And then there is the matter of whether Lennon wants to leave now. Leaving eventually is not up for debate - he will want to test himself in English football someday - but in 2012 he gave an insight into his way of thinking which is still germane. He talked about the buzz of managing Celtic, the "exposure" that comes with being manager at Parkhead, and of being "institutionalised" in the intensity and stimulation of Glasgow life despite the bigotry and assaults which have occasionally come his way. And he said this about the brief spell he had at Nottingham Forest near the end of his playing career: "I just couldn't get my head around it at all. There was a lack of intensity, a humdrum lifestyle of a footballer down there."

If Norwich are in the Sky Bet Championship next season, would life there be much different from Nottingham Forest? Would there not be a lack of intensity and the prospect of a humdrum life in East Anglia? Norwich are in a tailspin in which they have won one of their last 11 league games, leaving them just a single point above the relegation places.

If Lennon went there now and took them down, there would not be much to protect him from being hurled off the merry-go-round within a year if he could not quickly start to deliver results in that unforgiving 24-team division.

It would seem most likely, then, that Norwich would be more inclined to turn to Mackay if Hughton is jettisoned, and that even if they did come to Lennon he would have reservations about going there.

Lennon is in no rush to cut the umbilical cord which ties him to Celtic. The club still has a powerful hold on him and that is never stronger than when he is managing in the Champions League proper.

He has had 14 nights of that and wants more because they serve as an assertion of Celtic's size and importance and also put him among the continent's elite managers. He knows the intoxicating rush of being a Champions League coach will be an almighty sacrifice to make when he moves on, as will the thrill of regularly winning trophies and the power of simply mattering so much to tens of thousands of people.

But the extent of his contentment in Glasgow is dependent on the belief that he has a competitive, improving team in Europe. It was as obvious to him as everyone else that this season's European assault was mounted with a poorer side than last season's. Victor Wanyama and Gary Hooper were not adequately replaced. Over the coming weeks - or far, far sooner if Norwich City or some other attractive club do pick up the phone with an offer - Lennon will be asking questions of chief executive Peter Lawwell about exactly what level of investment will be made on the squad this summer.

The answers will have a profound effect on his mood and his appetite for what would be his fifth full season in charge.

As for Celtic, they are not likely to be caught like rabbits in the headlights whenever Lennon eventually leaves.

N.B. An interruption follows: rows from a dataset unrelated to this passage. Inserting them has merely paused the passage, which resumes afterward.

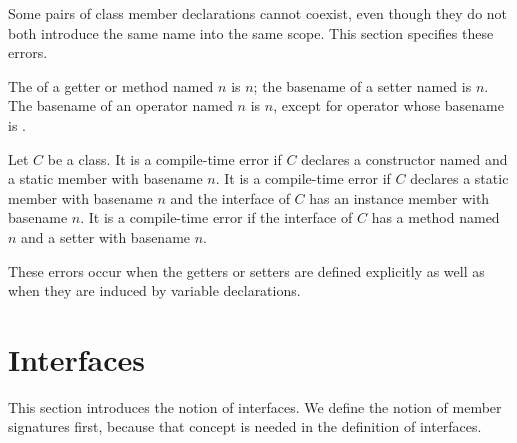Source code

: \documentclass[makeidx]{article}
\begin{document}
\LMHash{}%
Some pairs of class member declarations cannot coexist,
even though they do not both introduce the same name into the same scope.
This section specifies these errors.

\LMHash{}%
The  of a getter or method named $n$ is $n$;
the basename of a setter named  is $n$.
The basename of an operator named $n$ is $n$,
except for operator \code{[]=} whose basename is \code{[]}.

\LMHash{}%
Let $C$ be a class.
It is a compile-time error if $C$
declares a constructor named  and
a static member with basename $n$.
It is a compile-time error if $C$
declares a static member with basename $n$ and
the interface of $C$ has an instance member with basename $n$.
It is a compile-time error if the interface of $C$
has a method named $n$ and a setter with basename $n$.

\LMHash{}%
These errors occur when the getters or setters are defined explicitly
as well as when they are induced by variable declarations.



\section{Interfaces}

\LMHash{}%
This section introduces the notion of interfaces.
We define the notion of member signatures first,
because that concept is needed in the definition of interfaces.

\end{document}

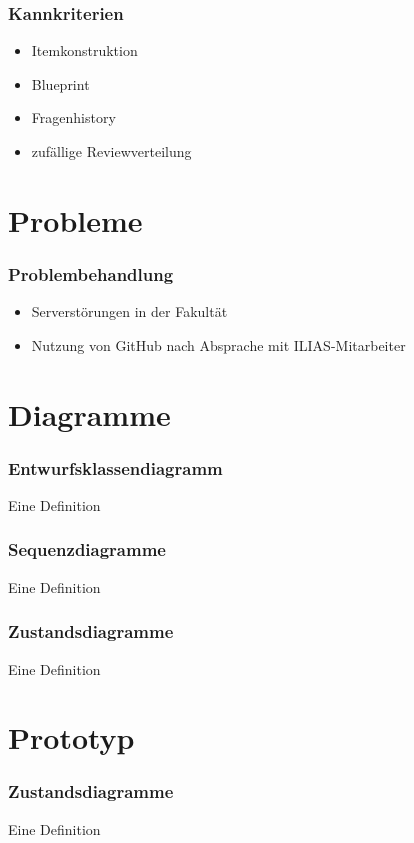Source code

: \documentclass{beamer}
\begin{document}
\begin{frame} %
  \frametitle{Kannkriterien} %
  \begin{itemize}
  	\item Itemkonstruktion
  	\item Blueprint
    \item Fragenhistory
    \item zufällige Reviewverteilung
  \end{itemize}
\end{frame}

\section{Probleme}
\begin{frame} %
  \frametitle{Problembehandlung} %
    \begin{itemize}
    		\item Serverstörungen in der Fakultät 
    		\item Nutzung von GitHub nach Absprache mit ILIAS-Mitarbeiter
    \end{itemize}
\end{frame}

\section{Diagramme}
\begin{frame} %
  \frametitle{Entwurfsklassendiagramm} %
  \begin{Definition} %
    Eine Definition
  \end{Definition}
\end{frame}

\begin{frame} %
  \frametitle{Sequenzdiagramme} %
  \begin{Definition} %
    Eine Definition
  \end{Definition}
\end{frame}

\begin{frame} %
  \frametitle{Zustandsdiagramme} %
  \begin{Definition} %
    Eine Definition
  \end{Definition}
\end{frame}

\section{Prototyp}
\begin{frame} %
  \frametitle{Zustandsdiagramme} %
  \begin{Definition} %
    Eine Definition
  \end{Definition}
\end{frame}
\end{document}
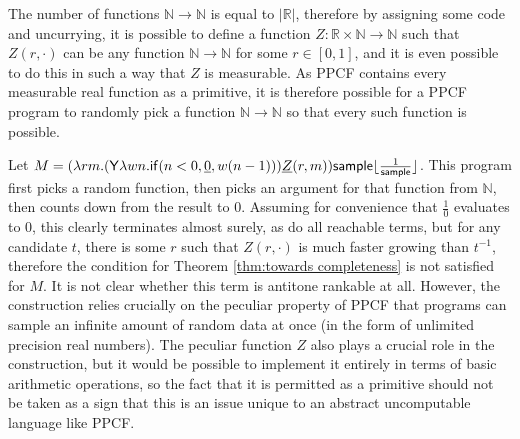 \begin{example}
The number of functions $\mathbb N \to \mathbb N$ is equal to $|\mathbb R|$, therefore by assigning some code and uncurrying, it is possible to define a function $Z : \mathbb R \times \mathbb N \to \mathbb N$ such that $Z(r, \cdot)$ can be any function $\mathbb N \to \mathbb N$ for some $r \in [0,1]$, and it is even possible to do this in such a way that $Z$ is measurable. As PPCF contains every measurable real function as a primitive, it is therefore possible for a PPCF program to randomly pick a function $\mathbb N \to \mathbb N$ so that every such function is possible.

Let $M = (\lambda r m. (\mathsf{Y} \lambda w n. \mathsf{if}(n < 0, \underline 0, w (n-1))) \underline Z(r, m)) \mathsf{sample} \lfloor \frac 1 {\mathsf{sample}} \rfloor$. This program first picks a random function, then picks an argument for that function from $\mathbb N$, then counts down from the result to 0. Assuming for convenience that $\frac 1 0$ evaluates to $0$, this clearly terminates almost surely, as do all reachable terms, but for any candidate $t$, there is some $r$ such that $Z(r, \cdot)$ is much faster growing than $t^{-1}$, therefore the condition for Theorem \ref{thm:towards completeness} is not satisfied for $M$.  It is not clear whether this term is antitone rankable at all. However, the construction relies crucially on the peculiar property of PPCF that programs can sample an infinite amount of random data at once (in the form of unlimited precision real numbers). The peculiar function $Z$ also plays a crucial role in the construction, but it would be possible to implement it entirely in terms of basic arithmetic operations, so the fact that it is permitted as a primitive should not be taken as a sign that this is an issue unique to an abstract uncomputable language like PPCF.
\end{example}

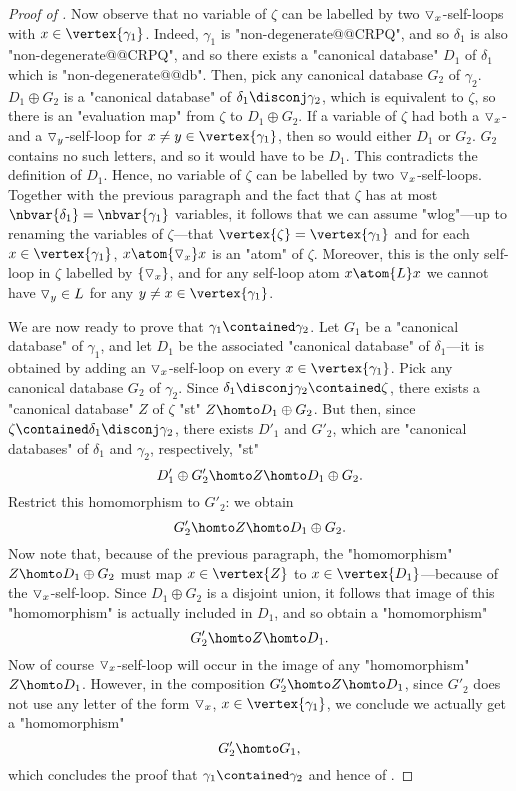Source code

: \begin{proof}[Proof of ]
	Now observe that no variable of $\zeta$ can be labelled by two $\triangledown_x$-self-loops
	with $x\in\vertex{\gamma_1}$. Indeed, $\gamma_1$ is "non-degenerate@@CRPQ", and so $\delta_1$
	is also "non-degenerate@@CRPQ", and so there
	exists a "canonical database" $D_1$ of $\delta_1$ which is "non-degenerate@@db".
	Then, pick any canonical database $G_2$ of $\gamma_2$.
	$D_1 \oplus G_2$ is a "canonical database" of $\delta_1 \disconj \gamma_2$, which is 
	equivalent to $\zeta$, so there is an "evaluation map"
	from $\zeta$ to $D_1 \oplus G_2$. If a variable of $\zeta$ had both a
	$\triangledown_x$- and a $\triangledown_y$-self-loop for $x \neq y \in \vertex{\gamma_1}$,
	then so would either $D_1$ or $G_2$. $G_2$ contains no such letters, and so it would have
	to be $D_1$. This contradicts the definition of $D_1$.
	Hence, no variable of $\zeta$ can be labelled by two $\triangledown_x$-self-loops.
	Together with the previous paragraph and the fact that 
	$\zeta$ has at most $\nbvar{\delta_1} = \nbvar{\gamma_1}$ variables, it follows that
	we can assume "wlog"---up to renaming the variables of $\zeta$---that
	$\vertex{\zeta} = \vertex{\gamma_1}$ and for each $x \in \vertex{\gamma_1}$,
	$x \atom{\marking_x} x$ is an "atom" of $\zeta$. Moreover, this is the only self-loop in
	$\zeta$ labelled by $\{\triangledown_x\}$, and for any self-loop atom $x \atom{L} x$
	we cannot have $\triangledown_y \in L$ for any $y \neq x \in \vertex{\gamma_1}$. 
	
	We are now ready to prove that $\gamma_1 \contained \gamma_2$.
	Let $G_1$ be a "canonical database" of $\gamma_1$, and let $D_1$ be the associated
	"canonical database" of $\delta_1$---it is obtained by adding an $\triangledown_x$-self-loop
	on every $x \in \vertex{\gamma_1}$.
	Pick any canonical database $G_2$ of $\gamma_2$. Since $\delta_1 \disconj \gamma_2 \contained \zeta$, there exists a "canonical database" $Z$ of $\zeta$
	"st" $Z \homto D_1 \oplus G_2$.
	But then, since $\zeta \contained \delta_1 \disconj \gamma_2$, there exists
	$D'_1$ and $G'_2$, which are "canonical databases" of $\delta_1$ and $\gamma_2$,
	respectively, "st"
	\[
		D'_1 \oplus G'_2 \homto
		Z \homto
		D_1 \oplus G_2.
	\]
	Restrict this homomorphism to $G'_2$: we obtain 
	\[
		G'_2 \homto
		Z \homto
		D_1 \oplus G_2.
	\]
	Now note that, because of the previous paragraph,
	the "homomorphism" $Z \homto D_1 \oplus G_2$ must map $x \in \vertex{Z}$  
	to $x \in \vertex{D_1}$---because of the $\triangledown_x$-self-loop.
	Since $D_1 \oplus G_2$ is a disjoint union, it follows that image of this
	"homomorphism" is actually included in $D_1$, and so obtain a "homomorphism"
	\[
		G'_2 \homto Z \homto D_1.
	\]
	Now of course $\triangledown_x$-self-loop will occur in the image of any "homomorphism"
	$Z \homto D_1$. However, in the composition $G'_2 \homto Z \homto D_1$,
	since $G'_2$ does not use any letter of the form $\triangledown_x$, $x\in \vertex{\gamma_1}$,
	we conclude we actually get a "homomorphism"
	\[
		G'_2 \homto G_1,
	\]
	which concludes the proof that $\gamma_1 \contained \gamma_2$
	and hence of .
	

\end{proof}
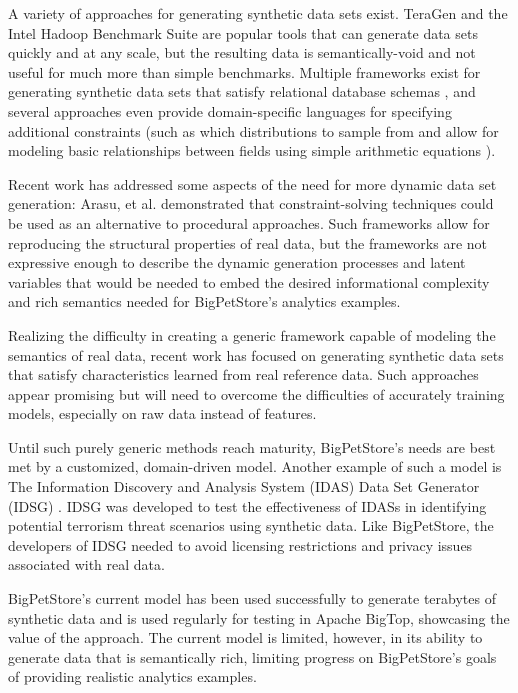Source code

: A variety of approaches for generating synthetic data sets exist.  TeraGen and the Intel Hadoop Benchmark Suite \cite{Huang2010} are popular tools that can generate data sets quickly and at any scale, but the resulting data is semantically-void and not useful for much more than simple benchmarks.  Multiple frameworks exist for generating synthetic data sets that satisfy relational database schemas \cite{Ghazal2013,Rabl2011a,Frank2012,Rabl2011,Gray1994,Bruno2005,Hoag2007}, and several approaches even provide domain-specific languages \cite{LogSynth,Bruno2005,Hoag2007} for specifying additional constraints (such as which distributions to sample from and allow for modeling basic relationships between fields using simple arithmetic equations \cite{Alexandrov2012}).

Recent work has addressed some aspects of the need for more dynamic data set generation: Arasu, et al. \cite{Arasu2011} demonstrated that constraint-solving techniques could be used as an alternative to procedural approaches. Such frameworks allow for reproducing the structural properties of real data, but the frameworks are not expressive enough to describe the dynamic generation processes and latent variables that would be needed to embed the desired informational complexity and rich semantics needed for BigPetStore's analytics examples.

Realizing the difficulty in creating a generic framework capable of modeling the semantics of real data, recent work \cite{Alexandrov2013} has focused on generating synthetic data sets that satisfy characteristics learned from real reference data. Such approaches appear promising but will need to overcome the difficulties of accurately training models, especially on raw data instead of features.

Until such purely generic methods reach maturity, BigPetStore's needs are best met by a customized, domain-driven model. Another example of such a model is The Information Discovery and Analysis System (IDAS) Data Set Generator (IDSG) \cite{Jeske2005,Lin2006}. IDSG was developed to test the effectiveness of IDASs in identifying potential terrorism threat scenarios using synthetic data.  Like BigPetStore, the developers of IDSG needed to avoid licensing restrictions and privacy issues associated with real data.

BigPetStore's current model has been used successfully to generate terabytes of synthetic data and is used regularly for testing in Apache BigTop, showcasing the value of the approach.  The current model is limited, however, in its ability to generate data that is semantically rich, limiting progress on BigPetStore's goals of providing realistic analytics examples.

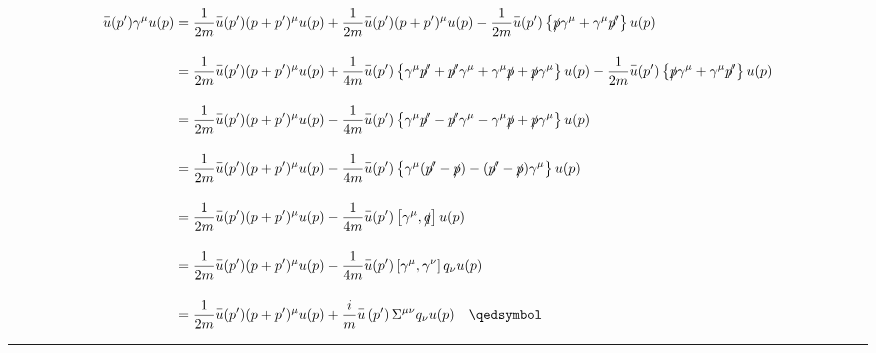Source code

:\begin{solution}
\begin{align}
    \overbar{u}(p')\gamma^\mu u(p) &=   \frac{1}{2m}   \overbar{u}(p') (p+p')^\mu  u(p) + \frac{1}{2m}   \overbar{u}(p') (p+p')^\mu  u(p)  - \frac{1}{2m} \overbar{u}(p') \left\{ \slashed{p}\gamma^\mu + \gamma^\mu \slashed{p'} \right\}  u(p)  \nonumber \\[0.15in]
                                   &=   \frac{1}{2m}   \overbar{u}(p') (p+p')^\mu  u(p) + \frac{1}{4m} \overbar{u}(p') \left\{ \gamma^\mu \slashed{p'} + \slashed{p'}\gamma^\mu + \gamma^\mu \slashed{p} + \slashed{p}\gamma^\mu \right\} u(p) - \frac{1}{2m} \overbar{u}(p') \left\{ \slashed{p}\gamma^\mu + \gamma^\mu \slashed{p'} \right\}  u(p)  \nonumber \\[0.15in]
                                   &=   \frac{1}{2m}   \overbar{u}(p') (p+p')^\mu  u(p) - \frac{1}{4m} \overbar{u}(p') \left\{  \gamma^\mu \slashed{p'} - \slashed{p'}\gamma^\mu - \gamma^\mu \slashed{p} + \slashed{p}\gamma^\mu \right\} u(p)  \nonumber \\[0.15in]
                                   &=   \frac{1}{2m}   \overbar{u}(p') (p+p')^\mu  u(p) - \frac{1}{4m} \overbar{u}(p') \left\{ \gamma^\mu (\slashed{p'}-\slashed{p}) - (\slashed{p'}-\slashed{p}) \gamma^\mu \right\} u(p)  \nonumber \\[0.15in]
                                   &=   \frac{1}{2m}   \overbar{u}(p') (p+p')^\mu  u(p) - \frac{1}{4m} \overbar{u}(p') \left[  \gamma^\mu , \slashed{q} \right] u(p)  \nonumber \\[0.15in]
                                   &=   \frac{1}{2m}   \overbar{u}(p') (p+p')^\mu  u(p) - \frac{1}{4m} \overbar{u}(p') \left[  \gamma^\mu , \gamma^\nu \right] q_\nu u(p)  \nonumber \\[0.15in]
                                   &=   \frac{1}{2m}   \overbar{u}(p') (p+p')^\mu  u(p) + \frac{i}{m} \overbar{u}\left(p'\right) \Sigma^{\mu\nu} q_\nu u(p) \qed \nonumber
\end{align}
\end{solution}

\noindent\rule{7in}{1.5pt}

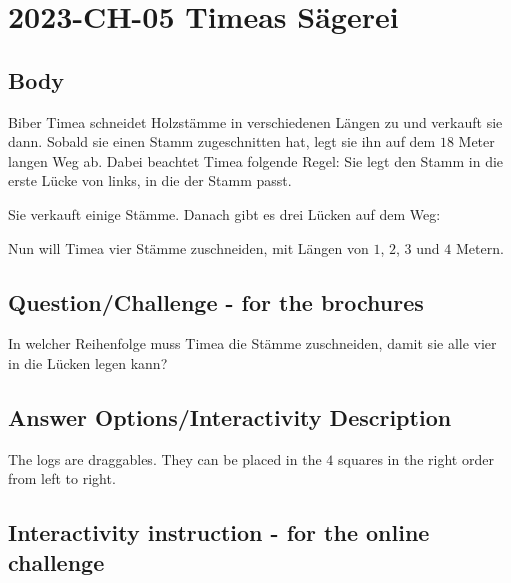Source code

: \documentclass[a4paper,11pt]{report}
\newcommand{\taskGraphicsFolder}{..}
\begin{document}
\section*{\centering{} 2023-CH-05 Timeas Sägerei}


\subsection*{Body}

Biber Timea schneidet Holzstämme in verschiedenen Längen zu und verkauft sie dann.
Sobald sie einen Stamm zugeschnitten hat, legt sie ihn auf dem $18$ Meter langen Weg ab.
Dabei beachtet Timea folgende Regel: Sie legt den Stamm in die erste Lücke von links, in die der Stamm passt.

Sie verkauft einige Stämme. Danach gibt es drei Lücken auf dem Weg:

{\centering%
\par}

Nun will Timea vier Stämme zuschneiden, mit Längen von $1$, $2$, $3$ und $4$ Metern.

{\em


\subsection*{Question/Challenge - for the brochures}

In welcher Reihenfolge muss Timea die Stämme zuschneiden, damit sie alle vier in die Lücken legen kann?

{\centering%
\par}

}

\begingroup
\renewcommand{\arraystretch}{1.5}
\subsection*{Answer Options/Interactivity Description}

The logs are draggables. They can be placed in the $4$ squares in the right order from left to right.

\endgroup

\subsection*{Interactivity instruction - for the online challenge}
\end{document}
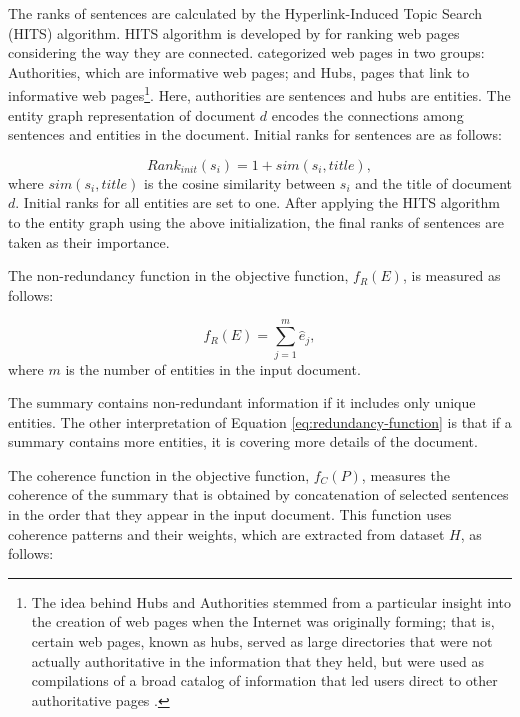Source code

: The ranks of sentences are calculated  by the \mbox{Hyperlink-Induced} Topic Search (HITS) algorithm.
HITS algorithm is developed by  for ranking web pages considering the way they are connected.  
 categorized web pages in two groups:  Authorities, which are informative web pages; and Hubs, pages that link to informative web pages\footnote{The idea behind Hubs and Authorities stemmed from a particular insight into the creation of web pages when the Internet was originally forming; that is, certain web pages, known as hubs, served as large directories that were not actually authoritative in the information that they held, but were used as compilations of a broad catalog of information that led users direct to other authoritative pages \cite{}.}.
Here, authorities are sentences and hubs are entities.  
The entity graph representation of document $d$ encodes the connections among sentences and entities in the document. 
Initial ranks for sentences are as follows:

\begin{equation}
Rank_{init}(s_i)= 1 + sim (s_i, title),
\end{equation}
where $sim(s_i, title)$ is the cosine similarity between $s_i$ and the title of document $d$. 
Initial ranks for all entities are set to one. 
After applying the HITS algorithm to the entity graph using the above initialization, the final ranks of sentences are taken as their importance. 

The non-redundancy function in the objective function, $f_R(E)$,    
is measured as follows:

\begin{equation}
\label{eq:redundancy-function}
f_R(E) = \sum_{j=1}^{m}{\hat{e}_j},
\end{equation}
where $m$ is the number of entities in the input document. 

The summary contains non-redundant information if it includes only unique entities. 
The other interpretation of Equation \ref{eq:redundancy-function} is that if a summary contains more entities, it is covering more details of the document. 

The coherence function in the objective function, $f_C(P)$, measures the coherence of the summary that is obtained by concatenation of selected sentences in the order that they appear in the input document. 
This function uses coherence patterns and their weights, which are extracted from dataset $H$, as follows:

It looked crass and insensitive towards Hughton when Norwich chief executive David McNally said it would be "almost delinquent of the football club to not be aware of potential candidates" to replace him. But it was the public discussion of that, rather than the reality that it, that jarred. When there was speculation that Lennon might leave for Everton last summer Celtic sounded out Owen Coyle.

Well-run clubs do not exist in a state of denial and then suddenly start frantically hunting around the day after they lose their manager. Succession planning must be done well in advance. Norwich City, Neil Lennon and Celtic must always, in their own way, be contemplating the next move.